The problem: Gather all lines in the data that hold the string "如下所示".

......

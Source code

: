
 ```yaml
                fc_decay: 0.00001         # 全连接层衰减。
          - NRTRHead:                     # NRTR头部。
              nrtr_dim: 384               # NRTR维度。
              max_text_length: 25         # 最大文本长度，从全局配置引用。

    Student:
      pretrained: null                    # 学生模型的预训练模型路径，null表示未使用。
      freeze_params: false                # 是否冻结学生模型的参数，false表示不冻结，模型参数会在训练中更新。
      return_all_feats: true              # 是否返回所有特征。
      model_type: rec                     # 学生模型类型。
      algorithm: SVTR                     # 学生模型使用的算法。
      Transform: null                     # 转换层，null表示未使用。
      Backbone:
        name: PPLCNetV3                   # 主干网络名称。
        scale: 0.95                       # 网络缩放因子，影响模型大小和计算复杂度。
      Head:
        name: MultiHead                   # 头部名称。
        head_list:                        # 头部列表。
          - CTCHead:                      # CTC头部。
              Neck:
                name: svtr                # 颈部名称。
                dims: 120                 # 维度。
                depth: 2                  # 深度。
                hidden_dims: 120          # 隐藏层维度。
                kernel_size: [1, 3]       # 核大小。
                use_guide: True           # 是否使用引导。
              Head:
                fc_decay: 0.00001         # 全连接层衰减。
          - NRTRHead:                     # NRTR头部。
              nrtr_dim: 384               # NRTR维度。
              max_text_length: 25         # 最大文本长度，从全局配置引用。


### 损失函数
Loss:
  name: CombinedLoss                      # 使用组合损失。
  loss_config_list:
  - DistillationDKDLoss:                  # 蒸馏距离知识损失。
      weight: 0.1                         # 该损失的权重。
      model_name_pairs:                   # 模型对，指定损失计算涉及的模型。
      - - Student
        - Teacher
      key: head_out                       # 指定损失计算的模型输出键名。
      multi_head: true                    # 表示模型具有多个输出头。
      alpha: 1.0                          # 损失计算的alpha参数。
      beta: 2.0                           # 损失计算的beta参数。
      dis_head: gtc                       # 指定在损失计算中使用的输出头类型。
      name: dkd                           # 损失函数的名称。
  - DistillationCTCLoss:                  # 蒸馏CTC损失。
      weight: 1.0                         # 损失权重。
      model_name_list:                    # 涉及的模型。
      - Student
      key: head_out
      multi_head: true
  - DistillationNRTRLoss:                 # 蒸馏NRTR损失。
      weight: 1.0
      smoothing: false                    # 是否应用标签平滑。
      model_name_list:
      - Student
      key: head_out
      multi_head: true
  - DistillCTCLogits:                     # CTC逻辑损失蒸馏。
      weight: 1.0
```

......

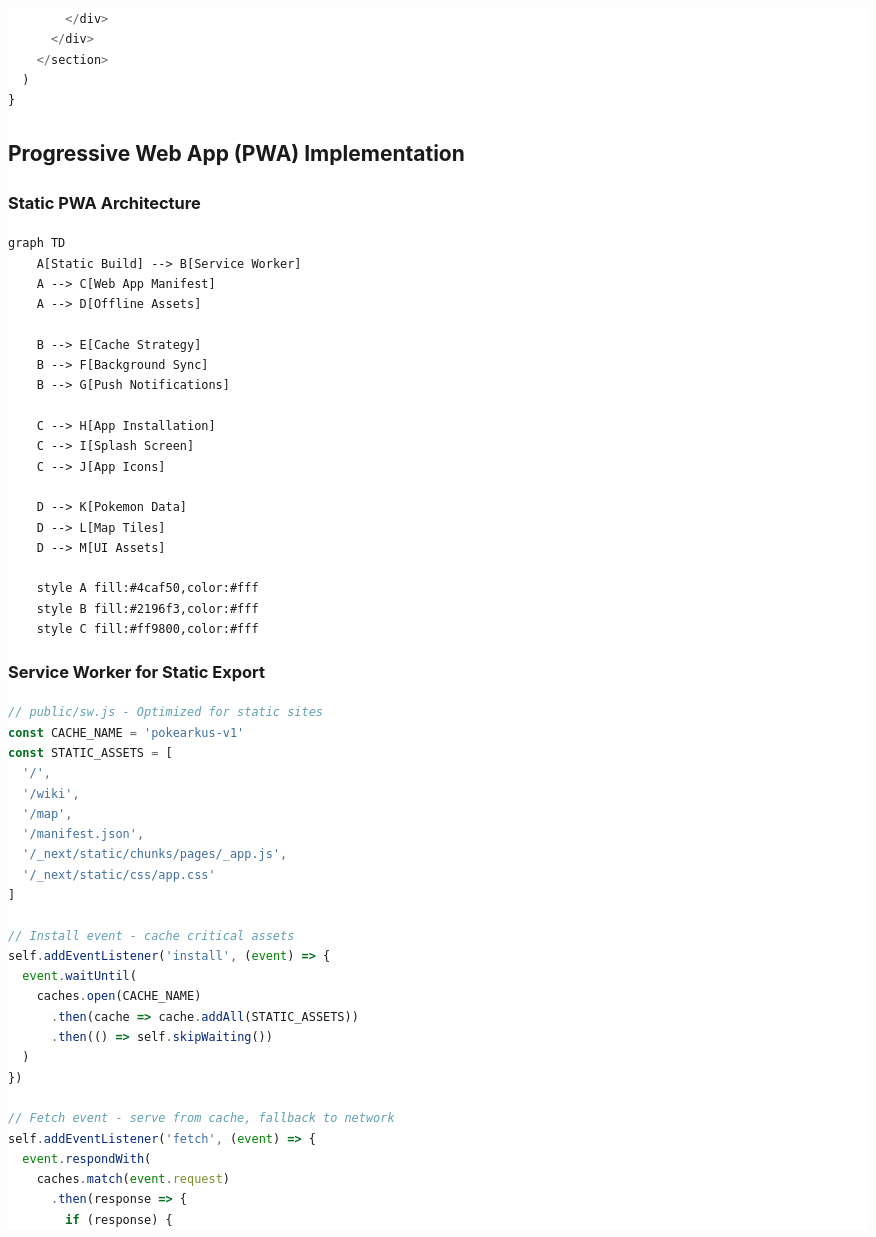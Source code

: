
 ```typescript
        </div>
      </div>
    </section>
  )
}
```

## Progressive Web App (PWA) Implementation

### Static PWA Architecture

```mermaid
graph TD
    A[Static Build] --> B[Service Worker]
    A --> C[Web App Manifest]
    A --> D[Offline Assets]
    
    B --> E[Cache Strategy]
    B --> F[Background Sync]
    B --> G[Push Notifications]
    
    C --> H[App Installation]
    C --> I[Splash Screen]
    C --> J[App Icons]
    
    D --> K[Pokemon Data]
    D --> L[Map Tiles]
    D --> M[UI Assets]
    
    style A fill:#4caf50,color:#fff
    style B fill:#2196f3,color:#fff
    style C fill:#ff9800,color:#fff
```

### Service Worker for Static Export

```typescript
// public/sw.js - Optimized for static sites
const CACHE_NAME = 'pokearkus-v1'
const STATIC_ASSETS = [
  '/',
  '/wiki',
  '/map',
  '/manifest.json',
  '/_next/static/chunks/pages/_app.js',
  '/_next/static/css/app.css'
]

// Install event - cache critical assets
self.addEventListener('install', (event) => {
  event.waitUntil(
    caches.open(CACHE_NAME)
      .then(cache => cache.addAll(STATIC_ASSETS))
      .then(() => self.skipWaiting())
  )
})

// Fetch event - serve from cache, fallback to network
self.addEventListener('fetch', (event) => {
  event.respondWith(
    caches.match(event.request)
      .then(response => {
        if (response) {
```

......

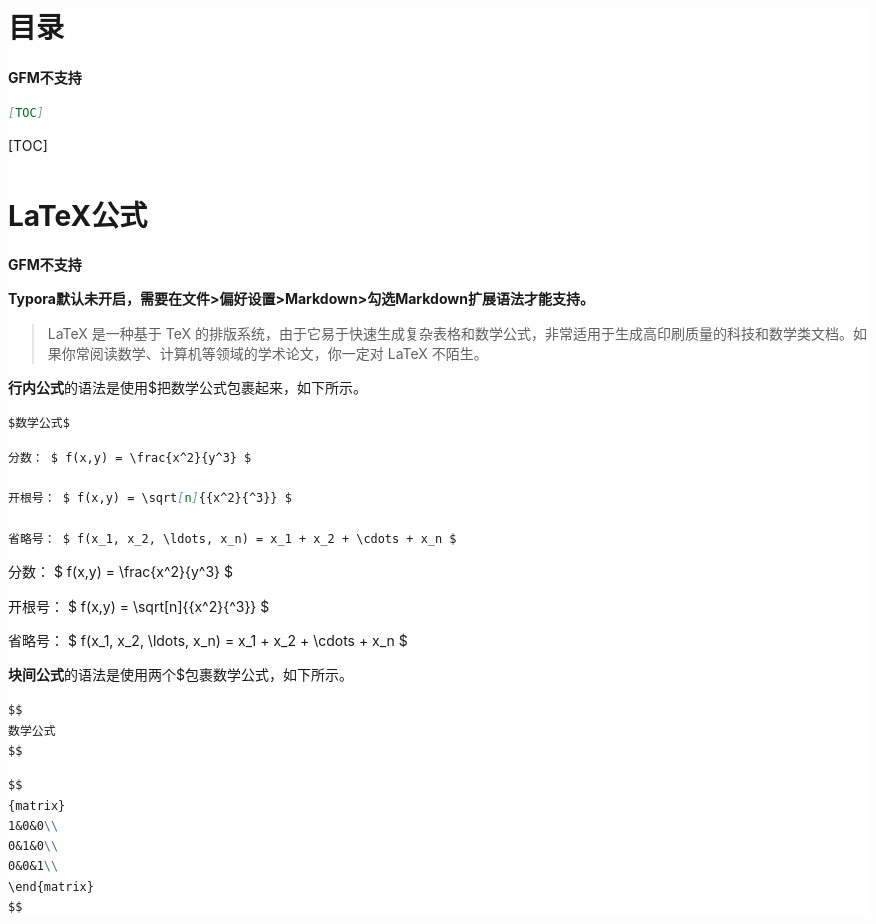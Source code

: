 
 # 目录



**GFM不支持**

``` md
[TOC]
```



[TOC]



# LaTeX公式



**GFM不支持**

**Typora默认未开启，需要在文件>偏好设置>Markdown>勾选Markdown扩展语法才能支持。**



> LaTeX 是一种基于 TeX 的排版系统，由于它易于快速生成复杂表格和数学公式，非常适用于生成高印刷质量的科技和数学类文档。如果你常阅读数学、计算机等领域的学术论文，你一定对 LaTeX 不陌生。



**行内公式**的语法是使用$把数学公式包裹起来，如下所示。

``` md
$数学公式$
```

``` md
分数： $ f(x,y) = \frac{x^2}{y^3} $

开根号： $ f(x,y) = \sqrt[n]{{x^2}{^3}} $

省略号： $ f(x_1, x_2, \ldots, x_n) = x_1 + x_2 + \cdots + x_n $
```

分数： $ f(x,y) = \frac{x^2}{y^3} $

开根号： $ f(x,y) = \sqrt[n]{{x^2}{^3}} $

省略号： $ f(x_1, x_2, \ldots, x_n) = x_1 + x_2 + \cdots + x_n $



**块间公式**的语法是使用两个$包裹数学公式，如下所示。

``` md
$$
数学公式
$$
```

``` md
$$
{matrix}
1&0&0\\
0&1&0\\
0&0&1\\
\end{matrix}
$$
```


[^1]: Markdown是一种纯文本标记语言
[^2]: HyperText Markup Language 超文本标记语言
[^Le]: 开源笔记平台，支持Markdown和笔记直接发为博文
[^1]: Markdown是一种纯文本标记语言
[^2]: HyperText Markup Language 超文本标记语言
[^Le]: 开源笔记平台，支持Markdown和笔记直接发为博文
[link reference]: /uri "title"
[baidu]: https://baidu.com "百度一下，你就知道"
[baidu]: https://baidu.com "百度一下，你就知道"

......

Exercise result:
**行内公式**的语法是使用$把数学公式包裹起来，如下所示。
**块间公式**的语法是使用两个$包裹数学公式，如下所示。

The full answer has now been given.